Those challenges ARE challenging.
Let me start by saying that when I first became aware of OER (2014 or so) it was clear that cost alone was not going to be enough to drive colleagues away from high costs texts. I certainly had the experience of this, trying to convince them. In a 2015 newsletter I wrote for the Committee on Computers in Chemical Education
Who ordered that?
If it is a college textbook, the professor. Publishers market their books to faculty, rather than to students who purchase them. . . . Textbooks are marketed and in great part selected based on the services that the publishers offer to faculty including such “traditional” features as publishers’ representatives, desk copies, solution manuals, test banks and slides and more modern apps including online homework systems.
I’ve spoken about this at many conferences since.
Today, certainly for STEM, the driver for faculty adoption is not textbook costs but the availability of online homework system. Cliff Lalonde and J Caldwell at BC Campus did a survey on the cost to students of commercial homework systems which average $80 Canadian per course per semester.
To meet this challenge LibreTexts, with co-sponsorship from the California Education Learning Lab, has built an open, online homework system, ADAPT which can be used self-standing or incorporated into our LibreTexts. It can handle questions from WebWork, ImathAS, H5P or QTI repositories. Working with Learnful, LibreTexts built an open H5P Studio to support ADAPT as well as the textbooks. (YouTube workshop on ADAPT).
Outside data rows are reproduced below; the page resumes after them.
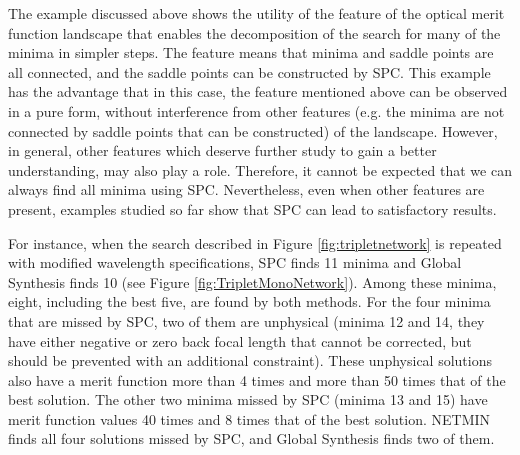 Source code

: The example discussed above shows the utility of the feature of the optical merit function landscape that enables the decomposition of the search for many of the minima in simpler steps. The feature means that minima and saddle points are all connected, and the saddle points can be constructed by SPC. This example has the advantage that in this case, the feature mentioned above can be observed in a pure form, without interference from other features (e.g. the minima are not connected by saddle points that can be constructed) of the landscape. However, in general, other features which deserve further study to gain a better understanding, may also play a role. Therefore, it cannot be expected that we can always find all minima using SPC. Nevertheless, even when other features are present, examples studied so far show that SPC can lead to satisfactory results.

For instance, when the search described in Figure \ref{fig:tripletnetwork} is repeated with modified wavelength specifications, SPC finds 11 minima and Global Synthesis finds 10 (see Figure \ref{fig:TripletMonoNetwork}). Among these minima, eight, including the best five, are found by both methods. For the four minima that are missed by SPC, two of them are unphysical (minima 12 and 14, they have either negative or zero back focal length that cannot be corrected, but should be prevented with an additional constraint). These unphysical solutions also have a merit function more than 4 times and more than 50 times that of the best solution. The other two minima missed by SPC (minima 13 and 15) have merit function values 40 times and 8 times that of the best solution. NETMIN finds all four solutions missed by SPC, and Global Synthesis finds two of them.


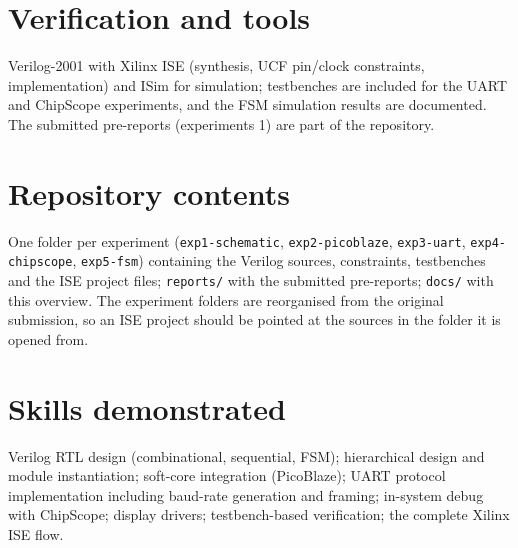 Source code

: \documentclass[10pt,a4paper]{article}
\begin{document}
\section*{Verification and tools}
Verilog-2001 with Xilinx ISE (synthesis, UCF pin/clock constraints, implementation) and ISim for simulation;
testbenches are included for the UART and ChipScope experiments, and the FSM simulation results are documented.
The submitted pre-reports (experiments 1) are part of the repository.

\section*{Repository contents}
One folder per experiment (\texttt{exp1-schematic}, \texttt{exp2-picoblaze}, \texttt{exp3-uart},
\texttt{exp4-chipscope}, \texttt{exp5-fsm}) containing the Verilog sources, constraints, testbenches and the ISE
project files; \texttt{reports/} with the submitted pre-reports; \texttt{docs/} with this overview. The experiment
folders are reorganised from the original submission, so an ISE project should be pointed at the sources in the
folder it is opened from.

\section*{Skills demonstrated}
Verilog RTL design (combinational, sequential, FSM); hierarchical design and module instantiation; soft-core
integration (PicoBlaze); UART protocol implementation including baud-rate generation and framing; in-system debug
with ChipScope; display drivers; testbench-based verification; the complete Xilinx ISE flow.
\end{document}

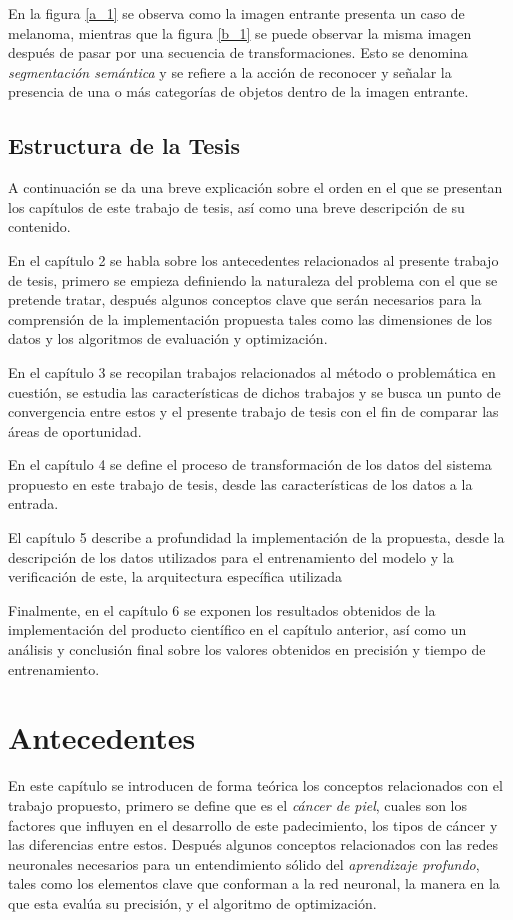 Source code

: En la figura \ref{a_1} se observa como la imagen entrante presenta un caso de melanoma, mientras que la figura \ref{b_1} se puede observar la misma imagen después de pasar por una secuencia de transformaciones. Esto se denomina \emph{segmentación semántica} y se refiere a la acción de reconocer y señalar la presencia de una o más categorías de objetos dentro de la imagen entrante.

\section{Estructura de la Tesis}
A continuación se da una breve explicación sobre el orden en el que se presentan los capítulos de este trabajo de tesis, así como una breve descripción de su contenido.

En el capítulo 2 se habla sobre los antecedentes relacionados al presente trabajo de tesis, primero se empieza definiendo la naturaleza del problema con el que se pretende tratar, después algunos conceptos clave que serán necesarios para la comprensión de la implementación propuesta tales como las dimensiones de los datos y los algoritmos de evaluación y optimización.

En el capítulo 3 se recopilan trabajos relacionados al método o problemática en cuestión, se estudia las características de dichos trabajos y se busca un punto de convergencia entre estos y el presente trabajo de tesis con el fin de comparar las áreas de oportunidad.

En el capítulo 4 se define el proceso de transformación de los datos del sistema propuesto en este trabajo de tesis, desde las características de los datos a la entrada.

El capítulo 5 describe a profundidad la implementación de la propuesta, desde la descripción de los datos utilizados para el entrenamiento del modelo y la verificación de este, la arquitectura específica utilizada 


Finalmente, en el capítulo 6 se exponen los resultados obtenidos de la implementación del producto científico en el capítulo anterior, así como un análisis y conclusión final sobre los valores obtenidos en precisión y tiempo de entrenamiento. 

\chapter{Antecedentes}
En este capítulo se introducen de forma teórica los conceptos relacionados con el trabajo propuesto, primero se define que es el \emph{cáncer de piel}, cuales son los factores que influyen en el desarrollo de este padecimiento, los tipos de cáncer y las diferencias entre estos. Después algunos conceptos relacionados con las redes neuronales necesarios para un entendimiento sólido del \emph{aprendizaje profundo}, tales como los elementos clave que conforman a la red neuronal, la manera en la que esta evalúa su precisión, y el algoritmo de optimización.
Translation is another issue. In 2017, I began to look at the geographic distribution of LibreTexts users and was quite surprised. About 60% came from countries where English was a language learned in school. Students could obviously use the English language texts but they would be helped if those materials were available in languages that they grew up speaking.
We built the Polyglot Engine to translate books into other languages taking advantage of the uniform formatting in LibreTexts. Using Amazon’s AI translation app all 1000+ texts on our Bookshelves have been translated into Spanish and Ukrainian and about 50 texts into a sampling of other languages including French, Portuguese, Swahili, Arabic, Hindi and Chinese. In principle this can now be done for any pair of the 81 languages that the Amazon Translate neural machine translation service handles.
These translations from English language texts are useable, but not perfect. We urgently welcome anyone who will help editing, curating and improving them.